Saturday, April 30, 2011

Beware the Information Collectors

The "non-doers" - the information collectors.

You talk, you mail samples, and you send these prospects to your web pages. Finally they have all the information about your opportunity and it is time for them to make a decision.

A decision to join? A decision to take action? A decision to go to work?

Panic time. So what does your "information collector" prospect do? He suddenly decides that he needs to investigate and research yet another opportunity.

And this is the life cycle of the "information collector" prospects. They spend their entire careers investigating, researching, and studying ... to avoid actually doing something.

They are experts at everything, they can tell you what is right or wrong about every opportunity, and they publish websites with their opinions and start Facebook Discussion Groups to regurgitate the same information over and over.

Eventually, these prospects do grow up, and become ... critics.

Yes, it is easy to criticize people working to accomplish things. But until one actually puts together a marketing campaign, runs a recruiting campaign, or leads a team of non-leaders, we don't know how hard it is. It is always easier to be a consultant and point out what others are doing wrong. It is harder to actually accomplish something ourselves.

So what can you do about these time-consuming prospects?

Two options.

#1. You can leave them alone and allow them to take up another person's time.

#2. You can try to move them forward and actually start a network marketing career instead of just talking about it.

One of my favorite things to say is this:

"You are probably tired and bored with collecting more information and theory. So if you are ready to actually start building a business, when would be a good time to start? Or would you rather put off building a business for a few more months?"

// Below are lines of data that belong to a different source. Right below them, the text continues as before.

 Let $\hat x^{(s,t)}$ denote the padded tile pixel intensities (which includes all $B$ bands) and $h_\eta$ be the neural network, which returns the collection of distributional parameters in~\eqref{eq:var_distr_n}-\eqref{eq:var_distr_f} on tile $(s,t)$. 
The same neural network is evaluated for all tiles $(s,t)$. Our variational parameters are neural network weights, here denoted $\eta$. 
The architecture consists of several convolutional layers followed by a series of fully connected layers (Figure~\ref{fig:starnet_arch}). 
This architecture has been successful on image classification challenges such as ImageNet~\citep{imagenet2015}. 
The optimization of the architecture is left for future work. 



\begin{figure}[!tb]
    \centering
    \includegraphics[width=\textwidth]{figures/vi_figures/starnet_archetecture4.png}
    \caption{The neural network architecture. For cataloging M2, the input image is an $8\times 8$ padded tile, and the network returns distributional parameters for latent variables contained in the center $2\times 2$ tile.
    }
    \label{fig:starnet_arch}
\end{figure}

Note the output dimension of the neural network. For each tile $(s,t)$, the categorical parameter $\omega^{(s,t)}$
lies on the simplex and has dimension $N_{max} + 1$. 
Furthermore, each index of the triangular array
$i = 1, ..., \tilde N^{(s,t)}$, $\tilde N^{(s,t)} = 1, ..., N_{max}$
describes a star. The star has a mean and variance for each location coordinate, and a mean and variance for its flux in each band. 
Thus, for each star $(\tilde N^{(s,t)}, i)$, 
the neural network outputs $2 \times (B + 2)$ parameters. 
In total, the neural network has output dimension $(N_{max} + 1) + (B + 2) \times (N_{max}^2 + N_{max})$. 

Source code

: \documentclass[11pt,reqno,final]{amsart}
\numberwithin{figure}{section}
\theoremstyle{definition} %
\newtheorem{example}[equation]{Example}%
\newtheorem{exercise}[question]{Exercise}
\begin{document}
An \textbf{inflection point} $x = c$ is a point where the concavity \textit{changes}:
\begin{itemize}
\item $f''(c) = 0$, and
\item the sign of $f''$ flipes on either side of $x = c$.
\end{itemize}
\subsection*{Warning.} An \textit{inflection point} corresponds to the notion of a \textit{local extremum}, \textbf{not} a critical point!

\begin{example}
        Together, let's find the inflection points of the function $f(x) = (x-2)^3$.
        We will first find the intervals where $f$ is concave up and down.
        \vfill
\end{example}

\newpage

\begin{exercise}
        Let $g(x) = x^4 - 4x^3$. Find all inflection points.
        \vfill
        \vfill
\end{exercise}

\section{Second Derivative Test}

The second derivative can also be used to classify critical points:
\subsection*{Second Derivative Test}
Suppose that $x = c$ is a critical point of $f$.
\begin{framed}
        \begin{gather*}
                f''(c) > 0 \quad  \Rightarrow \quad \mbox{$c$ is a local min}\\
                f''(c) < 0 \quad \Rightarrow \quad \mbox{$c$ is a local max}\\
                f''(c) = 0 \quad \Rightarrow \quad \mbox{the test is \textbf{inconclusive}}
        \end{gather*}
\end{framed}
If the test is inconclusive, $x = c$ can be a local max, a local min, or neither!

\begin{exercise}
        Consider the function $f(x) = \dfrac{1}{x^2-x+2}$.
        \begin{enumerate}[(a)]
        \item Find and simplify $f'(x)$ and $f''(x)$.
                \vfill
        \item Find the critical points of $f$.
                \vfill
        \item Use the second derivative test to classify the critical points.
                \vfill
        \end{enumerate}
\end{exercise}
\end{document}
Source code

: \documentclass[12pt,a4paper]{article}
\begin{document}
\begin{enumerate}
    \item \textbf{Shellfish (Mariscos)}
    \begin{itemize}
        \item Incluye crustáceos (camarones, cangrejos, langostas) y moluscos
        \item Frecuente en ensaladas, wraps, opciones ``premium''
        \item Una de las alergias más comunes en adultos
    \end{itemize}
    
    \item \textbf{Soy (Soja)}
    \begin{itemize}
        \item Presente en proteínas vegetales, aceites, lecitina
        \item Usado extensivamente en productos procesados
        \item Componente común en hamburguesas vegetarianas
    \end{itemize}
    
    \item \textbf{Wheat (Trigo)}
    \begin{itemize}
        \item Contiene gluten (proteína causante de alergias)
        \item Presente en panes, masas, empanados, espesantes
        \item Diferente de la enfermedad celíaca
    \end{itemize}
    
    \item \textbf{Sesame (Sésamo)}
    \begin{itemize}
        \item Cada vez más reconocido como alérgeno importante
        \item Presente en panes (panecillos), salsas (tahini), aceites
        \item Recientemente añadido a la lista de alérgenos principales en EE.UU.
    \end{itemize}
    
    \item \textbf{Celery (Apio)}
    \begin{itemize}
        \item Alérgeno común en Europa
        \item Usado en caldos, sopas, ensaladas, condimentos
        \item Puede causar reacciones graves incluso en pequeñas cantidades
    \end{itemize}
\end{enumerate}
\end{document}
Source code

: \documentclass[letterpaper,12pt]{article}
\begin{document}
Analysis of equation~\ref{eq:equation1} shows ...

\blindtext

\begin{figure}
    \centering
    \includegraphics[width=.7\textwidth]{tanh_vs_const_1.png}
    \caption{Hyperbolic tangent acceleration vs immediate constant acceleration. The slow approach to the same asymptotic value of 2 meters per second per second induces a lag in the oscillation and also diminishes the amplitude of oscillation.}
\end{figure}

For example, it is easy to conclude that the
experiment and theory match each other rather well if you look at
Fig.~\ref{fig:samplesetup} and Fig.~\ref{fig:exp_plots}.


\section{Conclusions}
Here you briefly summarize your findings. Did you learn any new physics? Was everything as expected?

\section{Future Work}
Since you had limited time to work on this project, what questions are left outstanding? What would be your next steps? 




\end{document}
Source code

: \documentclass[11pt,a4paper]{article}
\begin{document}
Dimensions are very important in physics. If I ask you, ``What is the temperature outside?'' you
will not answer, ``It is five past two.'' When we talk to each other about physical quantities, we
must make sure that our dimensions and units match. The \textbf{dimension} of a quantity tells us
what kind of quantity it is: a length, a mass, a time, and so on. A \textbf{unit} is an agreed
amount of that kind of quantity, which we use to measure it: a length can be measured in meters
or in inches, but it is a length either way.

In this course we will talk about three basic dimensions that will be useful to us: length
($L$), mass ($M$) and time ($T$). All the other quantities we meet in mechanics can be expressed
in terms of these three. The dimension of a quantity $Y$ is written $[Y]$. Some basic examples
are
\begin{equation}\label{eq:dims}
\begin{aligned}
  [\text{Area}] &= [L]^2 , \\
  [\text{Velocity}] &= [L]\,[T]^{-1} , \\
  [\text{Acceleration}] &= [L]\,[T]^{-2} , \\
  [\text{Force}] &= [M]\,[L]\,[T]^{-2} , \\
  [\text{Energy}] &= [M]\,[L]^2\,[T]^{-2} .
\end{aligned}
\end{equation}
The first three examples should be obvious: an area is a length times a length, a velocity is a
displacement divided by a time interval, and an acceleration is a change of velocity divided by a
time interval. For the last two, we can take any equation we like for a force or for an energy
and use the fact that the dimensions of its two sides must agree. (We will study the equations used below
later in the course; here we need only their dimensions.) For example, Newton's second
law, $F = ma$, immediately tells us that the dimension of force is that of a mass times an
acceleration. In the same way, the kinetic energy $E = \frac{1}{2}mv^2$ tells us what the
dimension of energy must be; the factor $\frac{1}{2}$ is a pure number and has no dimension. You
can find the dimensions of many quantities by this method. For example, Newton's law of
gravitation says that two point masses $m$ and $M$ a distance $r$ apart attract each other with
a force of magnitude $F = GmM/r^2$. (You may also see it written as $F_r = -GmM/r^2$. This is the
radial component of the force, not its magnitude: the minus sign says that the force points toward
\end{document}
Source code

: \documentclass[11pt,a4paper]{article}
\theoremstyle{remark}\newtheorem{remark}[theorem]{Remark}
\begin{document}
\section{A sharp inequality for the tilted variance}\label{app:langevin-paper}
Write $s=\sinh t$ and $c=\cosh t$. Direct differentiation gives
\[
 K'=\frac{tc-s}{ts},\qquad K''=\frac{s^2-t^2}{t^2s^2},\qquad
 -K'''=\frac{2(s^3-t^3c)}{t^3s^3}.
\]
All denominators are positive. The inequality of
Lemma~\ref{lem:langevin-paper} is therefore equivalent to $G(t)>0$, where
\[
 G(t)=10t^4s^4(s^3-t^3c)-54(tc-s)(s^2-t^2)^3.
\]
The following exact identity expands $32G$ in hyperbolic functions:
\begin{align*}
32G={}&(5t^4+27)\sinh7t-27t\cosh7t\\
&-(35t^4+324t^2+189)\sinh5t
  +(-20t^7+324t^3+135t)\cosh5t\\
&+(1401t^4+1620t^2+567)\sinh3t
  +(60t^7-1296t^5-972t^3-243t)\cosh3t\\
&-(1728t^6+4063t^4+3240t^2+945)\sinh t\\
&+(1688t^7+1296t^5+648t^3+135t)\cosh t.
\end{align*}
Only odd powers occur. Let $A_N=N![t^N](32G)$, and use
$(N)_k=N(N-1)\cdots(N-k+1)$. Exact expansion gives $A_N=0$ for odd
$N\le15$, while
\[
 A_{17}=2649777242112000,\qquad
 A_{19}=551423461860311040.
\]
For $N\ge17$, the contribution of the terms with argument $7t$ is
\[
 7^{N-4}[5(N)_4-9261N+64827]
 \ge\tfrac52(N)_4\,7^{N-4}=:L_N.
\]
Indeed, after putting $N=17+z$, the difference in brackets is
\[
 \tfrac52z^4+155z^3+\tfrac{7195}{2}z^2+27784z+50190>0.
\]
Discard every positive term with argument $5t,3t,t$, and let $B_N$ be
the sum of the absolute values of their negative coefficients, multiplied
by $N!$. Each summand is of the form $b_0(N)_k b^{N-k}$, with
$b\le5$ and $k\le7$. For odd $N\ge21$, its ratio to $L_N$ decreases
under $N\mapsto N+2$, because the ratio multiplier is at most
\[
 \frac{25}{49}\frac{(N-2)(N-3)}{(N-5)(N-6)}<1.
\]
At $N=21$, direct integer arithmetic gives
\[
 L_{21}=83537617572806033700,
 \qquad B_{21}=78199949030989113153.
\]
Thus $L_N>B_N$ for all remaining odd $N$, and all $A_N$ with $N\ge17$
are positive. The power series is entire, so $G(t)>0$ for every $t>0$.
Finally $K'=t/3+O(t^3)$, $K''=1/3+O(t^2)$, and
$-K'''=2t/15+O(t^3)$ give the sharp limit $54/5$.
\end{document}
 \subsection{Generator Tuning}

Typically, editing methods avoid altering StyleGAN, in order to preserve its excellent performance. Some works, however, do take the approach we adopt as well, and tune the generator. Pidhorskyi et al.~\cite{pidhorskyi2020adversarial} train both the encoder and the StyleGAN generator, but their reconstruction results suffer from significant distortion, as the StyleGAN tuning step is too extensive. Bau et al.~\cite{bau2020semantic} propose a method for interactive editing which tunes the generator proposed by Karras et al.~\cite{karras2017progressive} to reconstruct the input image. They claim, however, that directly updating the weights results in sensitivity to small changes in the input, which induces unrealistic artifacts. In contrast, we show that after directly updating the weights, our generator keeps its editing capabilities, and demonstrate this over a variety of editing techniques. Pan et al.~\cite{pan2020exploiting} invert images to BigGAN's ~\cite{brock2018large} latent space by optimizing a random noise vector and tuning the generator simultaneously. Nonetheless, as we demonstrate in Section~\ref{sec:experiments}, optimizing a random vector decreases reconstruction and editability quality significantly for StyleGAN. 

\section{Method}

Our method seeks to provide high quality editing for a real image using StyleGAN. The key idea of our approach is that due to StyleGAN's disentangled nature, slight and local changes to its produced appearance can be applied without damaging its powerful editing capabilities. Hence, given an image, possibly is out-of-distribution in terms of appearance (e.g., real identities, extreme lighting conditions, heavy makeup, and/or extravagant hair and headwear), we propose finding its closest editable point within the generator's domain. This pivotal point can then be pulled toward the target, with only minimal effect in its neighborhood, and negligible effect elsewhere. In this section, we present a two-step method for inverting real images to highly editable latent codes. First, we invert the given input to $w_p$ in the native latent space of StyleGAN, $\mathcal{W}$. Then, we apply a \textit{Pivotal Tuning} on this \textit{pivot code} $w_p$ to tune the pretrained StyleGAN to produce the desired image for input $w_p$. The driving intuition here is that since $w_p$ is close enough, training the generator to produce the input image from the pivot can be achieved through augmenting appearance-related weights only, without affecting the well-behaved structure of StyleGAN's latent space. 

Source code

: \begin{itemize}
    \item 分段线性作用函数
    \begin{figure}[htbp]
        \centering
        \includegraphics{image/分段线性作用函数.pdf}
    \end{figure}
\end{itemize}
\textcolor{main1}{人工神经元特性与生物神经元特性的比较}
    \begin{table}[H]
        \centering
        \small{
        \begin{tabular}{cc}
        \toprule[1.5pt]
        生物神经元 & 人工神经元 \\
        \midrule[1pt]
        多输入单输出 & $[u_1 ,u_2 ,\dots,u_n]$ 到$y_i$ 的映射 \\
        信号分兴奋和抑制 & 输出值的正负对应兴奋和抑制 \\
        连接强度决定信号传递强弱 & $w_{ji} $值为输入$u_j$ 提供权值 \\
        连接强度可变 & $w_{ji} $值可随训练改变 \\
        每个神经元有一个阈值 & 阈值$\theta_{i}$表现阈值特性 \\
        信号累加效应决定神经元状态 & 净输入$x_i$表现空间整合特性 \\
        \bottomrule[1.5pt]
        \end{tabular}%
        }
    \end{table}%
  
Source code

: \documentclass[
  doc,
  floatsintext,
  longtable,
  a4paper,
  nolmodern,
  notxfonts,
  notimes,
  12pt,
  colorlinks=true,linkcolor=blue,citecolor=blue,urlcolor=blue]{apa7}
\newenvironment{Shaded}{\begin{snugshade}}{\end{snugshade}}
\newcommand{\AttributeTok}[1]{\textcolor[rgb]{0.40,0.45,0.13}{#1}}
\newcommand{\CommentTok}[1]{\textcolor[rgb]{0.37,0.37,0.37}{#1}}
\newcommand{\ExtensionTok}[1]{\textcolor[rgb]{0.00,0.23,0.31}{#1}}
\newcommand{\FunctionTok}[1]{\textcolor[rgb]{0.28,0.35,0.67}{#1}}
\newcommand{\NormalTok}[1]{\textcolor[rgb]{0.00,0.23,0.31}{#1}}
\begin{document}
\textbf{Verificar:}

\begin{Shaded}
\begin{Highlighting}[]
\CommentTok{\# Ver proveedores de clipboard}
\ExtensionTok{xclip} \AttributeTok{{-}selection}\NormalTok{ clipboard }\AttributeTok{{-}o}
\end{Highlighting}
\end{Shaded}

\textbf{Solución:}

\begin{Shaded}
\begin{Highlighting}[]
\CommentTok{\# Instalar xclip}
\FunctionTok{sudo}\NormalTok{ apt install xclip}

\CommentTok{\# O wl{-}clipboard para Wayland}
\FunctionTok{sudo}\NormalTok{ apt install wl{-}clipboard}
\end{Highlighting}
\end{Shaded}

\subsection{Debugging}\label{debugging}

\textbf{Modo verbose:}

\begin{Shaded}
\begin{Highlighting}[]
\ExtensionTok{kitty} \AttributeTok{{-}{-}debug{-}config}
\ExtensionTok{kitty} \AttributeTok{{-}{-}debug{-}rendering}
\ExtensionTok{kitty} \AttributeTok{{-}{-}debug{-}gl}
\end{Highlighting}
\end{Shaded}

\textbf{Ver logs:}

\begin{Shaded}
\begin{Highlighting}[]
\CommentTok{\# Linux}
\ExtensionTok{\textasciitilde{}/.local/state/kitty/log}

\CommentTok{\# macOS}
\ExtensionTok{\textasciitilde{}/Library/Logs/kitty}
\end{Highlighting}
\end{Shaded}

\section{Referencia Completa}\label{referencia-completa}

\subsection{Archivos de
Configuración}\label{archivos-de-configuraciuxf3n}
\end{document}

This seems to sort out prospects pretty quickly.

If your prospect says:

"Oh, I need to think a few weeks more about how much money I would make if I actually knew how to build a business."

Then you know to go to Option #1: Leave him alone.

If your prospect says:

"Oh, maybe I should start building something. The longer I delay, the longer before I start getting a check."

Sounds like Option #2 will work with this prospect.

Most prospects are afraid of actually starting. Starting means they have to go to work, maybe get some rejection, take things more seriously. And that is scary for them.

Our responsibility is to at least give them the option of starting their business so that they don't age gracefully in information-collecting mode.